With thousands of amphibian species facing unprecedented threats to their survival, scientists have launched a global effort to collect them in zoos in an attempt to save them from disappearing altogether. Named Amphibian Ark, the program aims to keep 500 species in captivity and breed enough to eventually reintroduce them into the wild.
"In terms of scope, I think this is the biggest conservation project that humanity has ever tried to tackle," said Kevin Zippel, the program's director, who said the initiative is testing zoos' ability to raise and maintain animals with specialized needs. "In the course of the last four years, we've realized how badly off amphibians are," he said.
Scientists have been tracking the rapid disappearance of amphibians for two decades, but new evidence suggests the animals face increasingly grave peril.
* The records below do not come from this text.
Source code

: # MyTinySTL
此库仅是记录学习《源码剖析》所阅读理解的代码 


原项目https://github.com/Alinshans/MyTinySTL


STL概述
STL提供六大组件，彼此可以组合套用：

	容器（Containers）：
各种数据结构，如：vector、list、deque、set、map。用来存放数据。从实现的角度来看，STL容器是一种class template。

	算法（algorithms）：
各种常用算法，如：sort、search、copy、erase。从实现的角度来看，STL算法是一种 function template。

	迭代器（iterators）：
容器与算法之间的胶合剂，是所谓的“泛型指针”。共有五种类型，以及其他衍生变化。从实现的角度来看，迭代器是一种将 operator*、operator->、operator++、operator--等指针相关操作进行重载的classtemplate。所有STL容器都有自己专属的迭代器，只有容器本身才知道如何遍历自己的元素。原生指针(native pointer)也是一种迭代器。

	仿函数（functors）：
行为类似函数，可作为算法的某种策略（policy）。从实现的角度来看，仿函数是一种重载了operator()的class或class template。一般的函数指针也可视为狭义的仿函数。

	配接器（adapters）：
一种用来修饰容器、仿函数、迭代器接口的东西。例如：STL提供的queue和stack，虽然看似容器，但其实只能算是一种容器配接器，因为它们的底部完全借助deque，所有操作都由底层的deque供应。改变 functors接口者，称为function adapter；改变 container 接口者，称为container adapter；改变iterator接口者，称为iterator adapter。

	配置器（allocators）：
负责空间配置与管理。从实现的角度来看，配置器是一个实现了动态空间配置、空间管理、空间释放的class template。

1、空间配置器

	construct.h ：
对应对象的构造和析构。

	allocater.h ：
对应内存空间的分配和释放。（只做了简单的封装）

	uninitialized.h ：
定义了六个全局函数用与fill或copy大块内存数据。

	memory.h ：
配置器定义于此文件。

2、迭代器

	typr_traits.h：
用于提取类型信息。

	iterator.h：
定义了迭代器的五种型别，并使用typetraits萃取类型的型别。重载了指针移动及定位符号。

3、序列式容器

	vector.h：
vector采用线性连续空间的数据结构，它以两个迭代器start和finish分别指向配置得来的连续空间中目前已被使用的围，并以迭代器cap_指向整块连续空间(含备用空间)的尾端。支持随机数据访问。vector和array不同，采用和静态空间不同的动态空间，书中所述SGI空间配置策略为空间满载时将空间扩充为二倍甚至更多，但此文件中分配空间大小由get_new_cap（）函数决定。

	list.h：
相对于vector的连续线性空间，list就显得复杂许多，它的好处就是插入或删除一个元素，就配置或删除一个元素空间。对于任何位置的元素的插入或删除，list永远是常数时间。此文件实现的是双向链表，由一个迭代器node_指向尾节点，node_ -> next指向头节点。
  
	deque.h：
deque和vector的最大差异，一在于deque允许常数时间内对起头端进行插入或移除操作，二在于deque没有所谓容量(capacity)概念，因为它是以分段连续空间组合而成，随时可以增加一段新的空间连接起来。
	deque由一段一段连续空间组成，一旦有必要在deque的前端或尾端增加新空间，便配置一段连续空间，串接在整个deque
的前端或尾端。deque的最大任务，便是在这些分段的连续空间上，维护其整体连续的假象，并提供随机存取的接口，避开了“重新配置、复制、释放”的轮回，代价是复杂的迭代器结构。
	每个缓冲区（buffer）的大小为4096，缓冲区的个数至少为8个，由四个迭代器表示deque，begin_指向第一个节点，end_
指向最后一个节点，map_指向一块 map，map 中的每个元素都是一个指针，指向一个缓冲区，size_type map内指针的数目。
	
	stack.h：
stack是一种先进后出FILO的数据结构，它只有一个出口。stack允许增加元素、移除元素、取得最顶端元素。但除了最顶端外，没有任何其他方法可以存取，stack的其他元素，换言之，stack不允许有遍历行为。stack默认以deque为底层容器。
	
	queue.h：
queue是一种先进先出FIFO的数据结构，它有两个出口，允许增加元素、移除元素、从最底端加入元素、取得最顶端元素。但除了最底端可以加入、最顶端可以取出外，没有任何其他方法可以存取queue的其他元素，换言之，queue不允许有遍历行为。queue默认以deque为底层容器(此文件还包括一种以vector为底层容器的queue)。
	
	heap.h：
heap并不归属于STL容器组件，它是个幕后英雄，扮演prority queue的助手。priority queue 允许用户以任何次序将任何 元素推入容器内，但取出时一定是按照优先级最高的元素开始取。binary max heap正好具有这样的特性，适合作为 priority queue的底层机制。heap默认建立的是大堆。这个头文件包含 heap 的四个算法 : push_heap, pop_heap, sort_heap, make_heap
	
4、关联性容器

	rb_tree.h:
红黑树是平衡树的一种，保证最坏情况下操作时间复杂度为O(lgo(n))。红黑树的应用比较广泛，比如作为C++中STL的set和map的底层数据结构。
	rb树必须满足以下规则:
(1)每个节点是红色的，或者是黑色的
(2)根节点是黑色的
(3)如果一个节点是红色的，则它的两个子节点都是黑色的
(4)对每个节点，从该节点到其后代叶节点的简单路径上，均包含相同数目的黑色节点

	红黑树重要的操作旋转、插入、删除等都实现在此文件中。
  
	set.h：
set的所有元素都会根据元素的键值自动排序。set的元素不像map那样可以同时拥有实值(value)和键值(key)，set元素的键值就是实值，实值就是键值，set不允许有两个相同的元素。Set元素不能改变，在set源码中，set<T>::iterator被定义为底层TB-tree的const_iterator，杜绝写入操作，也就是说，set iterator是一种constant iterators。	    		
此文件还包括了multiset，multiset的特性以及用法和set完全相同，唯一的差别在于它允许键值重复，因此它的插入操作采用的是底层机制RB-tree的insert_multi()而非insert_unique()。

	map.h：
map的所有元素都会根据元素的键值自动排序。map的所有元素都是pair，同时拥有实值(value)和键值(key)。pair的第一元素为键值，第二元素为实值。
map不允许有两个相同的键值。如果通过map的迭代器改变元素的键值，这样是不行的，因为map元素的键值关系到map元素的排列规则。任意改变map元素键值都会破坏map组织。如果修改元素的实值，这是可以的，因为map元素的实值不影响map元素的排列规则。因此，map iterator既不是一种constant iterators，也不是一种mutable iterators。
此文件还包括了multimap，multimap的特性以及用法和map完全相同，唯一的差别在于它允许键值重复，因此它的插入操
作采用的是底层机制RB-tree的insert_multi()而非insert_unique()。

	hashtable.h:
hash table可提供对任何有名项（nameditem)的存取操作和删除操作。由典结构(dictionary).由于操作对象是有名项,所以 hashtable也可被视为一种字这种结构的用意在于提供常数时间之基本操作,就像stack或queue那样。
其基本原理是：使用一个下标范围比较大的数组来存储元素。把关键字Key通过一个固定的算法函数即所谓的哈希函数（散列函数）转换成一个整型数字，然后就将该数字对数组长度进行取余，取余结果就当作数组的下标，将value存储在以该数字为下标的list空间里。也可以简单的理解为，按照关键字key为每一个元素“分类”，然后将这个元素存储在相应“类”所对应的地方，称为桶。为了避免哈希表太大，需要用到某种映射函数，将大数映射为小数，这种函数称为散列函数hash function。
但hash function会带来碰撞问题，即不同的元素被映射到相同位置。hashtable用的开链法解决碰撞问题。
A third to a half of all amphibians are now threatened with extinction; 165 species have already vanished. In Latin America and the Caribbean alone, three of every four amphibian species are critically endangered.
Research published Wednesday in PLOS One, a journal of the Public Library of Science, estimated that in the neotropic region, which spans from the Mexican deserts to Patagonia in southern Argentina, 35 percent of amphibians "are threatened by habitat loss, habitat fragmentation, and habitat split."
In response, members of the Association of Zoos and Aquariums, along with other institutions worldwide, have declared 2008 the "Year of the Frog" in an initiative to raise awareness of amphibians' plight and the roughly $440 million needed to conduct research, maintain captive species and preserve critical habitat worldwide.
"I don't think we're going to save everything we bring into captivity," said R. Andrew Odum, the Toledo Zoo's curator of herpetology, but "it's important that we try."
To give them the best chance of success, scientists are distributing amphibians to zoos around across the globe to create "assurance populations" that could potentially repopulate the wild.
Among them are 120 Panamanian golden frogs being kept at the District's National Zoo, part of a trove of 2,000 of the species now in 50 U.S. zoos.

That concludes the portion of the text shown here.